The Queenstown Lakes District Council this afternoon agreed to put out a five-year housing action plan for consultation.
The plan proposed several steps, including forming an evidence-based understanding of the district's housing issues, monitoring key indicators, purchasing and developing land for affordable housing, and incentivising current and new developers to provide it.
Queenstown Lakes' housing crisis had people sleeping in cars, rentals being turned to Airbnbs and a growing number of renters fighting for a smaller pool of rentals, with costs climbing.
It was pitched as a partnership between Queenstown Lakes District Council, local support agencies and the central government.
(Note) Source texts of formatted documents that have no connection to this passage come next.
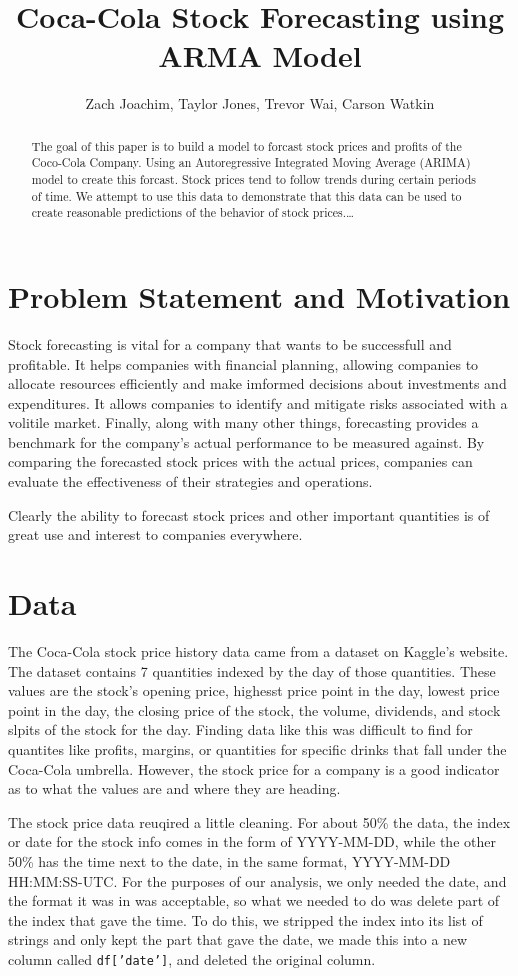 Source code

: \documentclass[12pt]{article}
\title{Coca-Cola Stock Forecasting using ARMA Model}
\author{Zach Joachim, Taylor Jones, Trevor Wai, Carson Watkin}
\begin{document}
\maketitle

\begin{abstract}
 The goal of this paper is to build a model to forcast stock prices and profits of the Coco-Cola Company. Using an Autoregressive Integrated Moving Average (ARIMA) model to create this forcast. Stock prices tend to follow trends during certain periods of time. We attempt to use this data to demonstrate that this data can be used to create reasonable predictions of the behavior of stock prices.\dots
 \end{abstract}

\section{Problem Statement and Motivation}

Stock forecasting is vital for a company that wants to be successfull and profitable. It helps companies 
with financial planning, allowing companies to allocate resources efficiently and make imformed decisions 
about investments and expenditures. It allows companies to identify and mitigate risks associated with a 
volitile market. Finally, along with many other things, forecasting provides a benchmark for the company's 
actual performance to be measured against. By comparing the forecasted stock prices with the actual prices, 
companies can evaluate the effectiveness of their strategies and operations.\par
Clearly the ability to forecast stock prices and other important quantities is of great use and interest to 
companies everywhere.

\section{Data}

The Coca-Cola stock price history data came from a dataset on Kaggle's website. The dataset contains 7 quantities 
indexed by the day of those quantities. These values are the stock's opening price, highesst price point in the day, 
lowest price point in the day, the closing price of the stock, the volume, dividends, and stock slpits of the 
stock for the day. Finding data like this was difficult to find for quantites like profits, margins, or quantities 
for specific drinks that fall under the Coca-Cola umbrella. However, the stock price for a company is a good indicator 
as to what the values are and where they are heading.\par
The stock price data reuqired a little cleaning. For about 50\% the data, the index or date for the stock info 
comes in the form of YYYY-MM-DD, while the other 50\% has the time next to the date, in the same format, 
YYYY-MM-DD HH:MM:SS-UTC\@. For the purposes of our analysis, we only needed the date, and the format it was in was acceptable, 
so what we needed to do was delete part of the index that gave the time. To do this, we stripped the index 
into its list of strings and only kept the part that gave the date, we made this into a new column called \texttt{df['date']}, 
and deleted the original column.
\end{document}

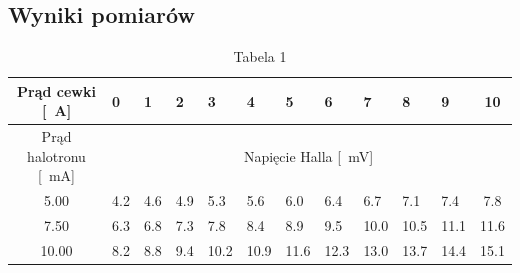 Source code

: \documentclass{fizykalab}
\begin{document}
{{\subsection*{Wyniki pomiarów}
\par
\begin{table}[!ht]
	\centering
	\begin{tabular}{|c|ccccccccccc|}
		\hline
		Prąd cewki {[}\SI{}{\ampere}{]}           & \multicolumn{1}{l|}{0}                                        & \multicolumn{1}{l|}{1}   & \multicolumn{1}{l|}{2}   & \multicolumn{1}{l|}{3}    & \multicolumn{1}{l|}{4}    & \multicolumn{1}{l|}{5}    & \multicolumn{1}{l|}{6}    & \multicolumn{1}{l|}{7}    & \multicolumn{1}{l|}{8}    & \multicolumn{1}{l|}{9}    & 10   \\ \hline
		Prąd halotronu {[}\SI{}{\milli\ampere}{]} & \multicolumn{11}{c|}{Napięcie Halla {[}\SI{}{\milli\volt}{]}}                                                                                                                                                                                                                                                                  \\ \hline
		5.00                                      & \multicolumn{1}{l|}{4.2}                                      & \multicolumn{1}{l|}{4.6} & \multicolumn{1}{l|}{4.9} & \multicolumn{1}{l|}{5.3}  & \multicolumn{1}{l|}{5.6}  & \multicolumn{1}{l|}{6.0}  & \multicolumn{1}{l|}{6.4}  & \multicolumn{1}{l|}{6.7}  & \multicolumn{1}{l|}{7.1}  & \multicolumn{1}{l|}{7.4}  & 7.8  \\ \hline
		7.50                                      & \multicolumn{1}{l|}{6.3}                                      & \multicolumn{1}{l|}{6.8} & \multicolumn{1}{l|}{7.3} & \multicolumn{1}{l|}{7.8}  & \multicolumn{1}{l|}{8.4}  & \multicolumn{1}{l|}{8.9}  & \multicolumn{1}{l|}{9.5}  & \multicolumn{1}{l|}{10.0} & \multicolumn{1}{l|}{10.5} & \multicolumn{1}{l|}{11.1} & 11.6 \\ \hline
		10.00                                     & \multicolumn{1}{l|}{8.2}                                      & \multicolumn{1}{l|}{8.8} & \multicolumn{1}{l|}{9.4} & \multicolumn{1}{l|}{10.2} & \multicolumn{1}{l|}{10.9} & \multicolumn{1}{l|}{11.6} & \multicolumn{1}{l|}{12.3} & \multicolumn{1}{l|}{13.0} & \multicolumn{1}{l|}{13.7} & \multicolumn{1}{l|}{14.4} & 15.1 \\ \hline
	\end{tabular}
	\caption*{Tabela 1}
\end{table}

}}
\end{document}
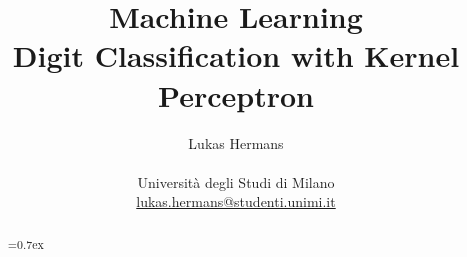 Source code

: \title{\large Machine Learning \\ \LARGE
 Digit Classification with Kernel Perceptron}
\author{Lukas Hermans\\ \\
{Università degli Studi di Milano} \\
\href{mailto:lukas.hermans@studenti.unimi.it}
{lukas.hermans@studenti.unimi.it}}

\maketitle

\begin{abstract} 
\noindent
{}\font=0.7ex%
\lipsum[1]
\end{abstract}
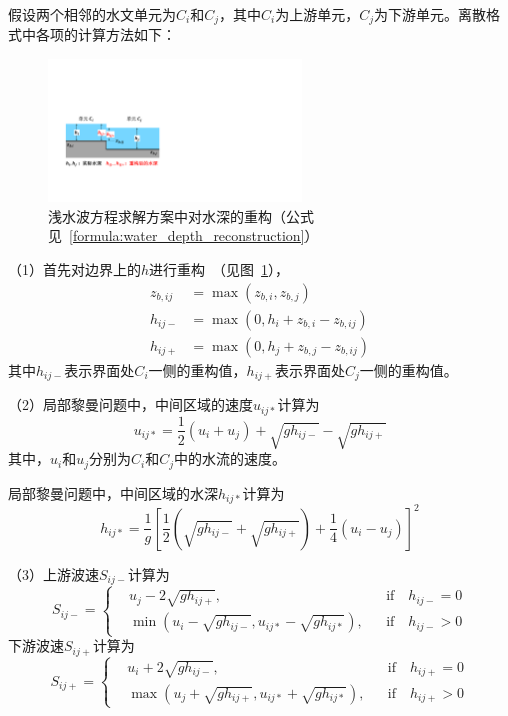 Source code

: 假设两个相邻的水文单元为$C_i$和$C_j$，其中$C_i$为上游单元，$C_j$为下游单元。离散格式中各项的计算方法如下：

{
\begin{figure}[htbp]
\centering
\includegraphics[width=0.6\textwidth]{Figures/侧向流/水深重构.pdf}
\caption{浅水波方程求解方案中对水深的重构（公式见~\ref{formula:water_depth_reconstruction}）}
\label{fig:水深重构}
\end{figure}
}

（1）首先对边界上的$h$进行重构~\citep{audusse2004scientificcomputing}（见图~\ref{fig:水深重构}），
\begin{equation} \label{formula:water_depth_reconstruction}
\begin{aligned}
z_{b,ij} & = \max\left(z_{b,i}, z_{b,j}\right) \\
h_{ij-} & =  \max\left(0, h_i + z_{b,i} - z_{b,ij} \right) \\
h_{ij+} & =  \max\left(0, h_j + z_{b,j} - z_{b,ij} \right)
\end{aligned}
\end{equation}
其中$h_{ij-}$表示界面处$C_i$一侧的重构值，$h_{ij+}$表示界面处$C_j$一侧的重构值。

（2）局部黎曼问题中，中间区域的速度$u_{ij*}$计算为
	\begin{equation}
		u_{ij*} = \frac{1}{2}\left(u_i + u_j\right) + \sqrt{g h_{ij-}} - \sqrt{g h_{ij+}}
	\end{equation}
其中，$u_i$和$u_j$分别为$C_i$和$C_j$中的水流的速度。 

局部黎曼问题中，中间区域的水深$h_{ij*}$计算为
	\begin{equation}
		h_{ij*} = \frac{1}{g}\left[\frac{1}{2}\left(\sqrt{g h_{ij-}} + \sqrt{g h_{ij+}}\right) + \frac{1}{4}\left(u_i - u_j\right)\right]^2
	\end{equation}

（3）上游波速$S_{ij-}$计算为
	\begin{equation}
		S_{ij-} = \left\{
		\begin{aligned}
			&u_j - 2\sqrt{gh_{ij+}}, && \mbox{if} \quad h_{ij-} = 0 \\
			& \min \left(u_i - \sqrt{gh_{ij-}}, u_{ij*} - \sqrt{gh_{ij*}}\right), && \mbox{if} \quad h_{ij-} > 0
		\end{aligned}\right.
	\end{equation}
下游波速$S_{ij+}$计算为
	\begin{equation}
		S_{ij+} = \left\{
		\begin{aligned}
			&u_i + 2\sqrt{gh_{ij-}}, && \mbox{if} \quad h_{ij+} = 0 \\
			& \max \left(u_j + \sqrt{gh_{ij+}}, u_{ij*} + \sqrt{gh_{ij*}}\right), && \mbox{if} \quad h_{ij+} > 0
		\end{aligned}\right.
	\end{equation}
But Councillor Niki Gladding was concerned it appeared most solutions to address the crisis would fall on the council.
She had hoped for a greater partnership with central government.
"There's some good stuff in here, but I'm really concerned that we're looking to solve what is essentially a central government issue, which should be solved via taxes - which is more equitable - and we're looking to solve it via rates," Gladding told her fellow councillors.
"I was hoping through this discussion that we'd get an indication that government is more of a partner, but it sounds like it's a partnership - but really it's on us to implement it and drive it, which means the ratepayers are paying for it and obviously they're looking at a massive rates increase for the next annual plan, potentially.
"There's potentially no room to move on this if the community comes back and says, 'Our rates are too invested in this and we'd like central government to address this, this, this and this.' I'm just concerned that there's not scope for change."
She wanted to send a message to the community that councillors were listening and wanted to solve the crisis in the way residents wanted.
Council chief executive Mike Theelen said the Queenstown Lakes District Council had never played a large role in owning or delivering community housing, and he believed its approach of supporting the Queenstown Lakes Community Housing Trust was the correct way to continue.
"It's seen as being world-leading in this country in terms of the type of community-based trust that provides housing… that's the way that we've traditionally tackled and in our discussions with the Crown and Kāinga Ora, that's continued to be the way we've promoted as being the most effective way to support housing in this district."
The waiting list for housing support from the Queenstown Lakes Community Housing Trust had now grown to almost 900 households - about one in 15 households in the district.
The draft Queenstown Lakes District Joint Housing Action Plan 2023-28 will go out for consultation from 1 May to 9 June.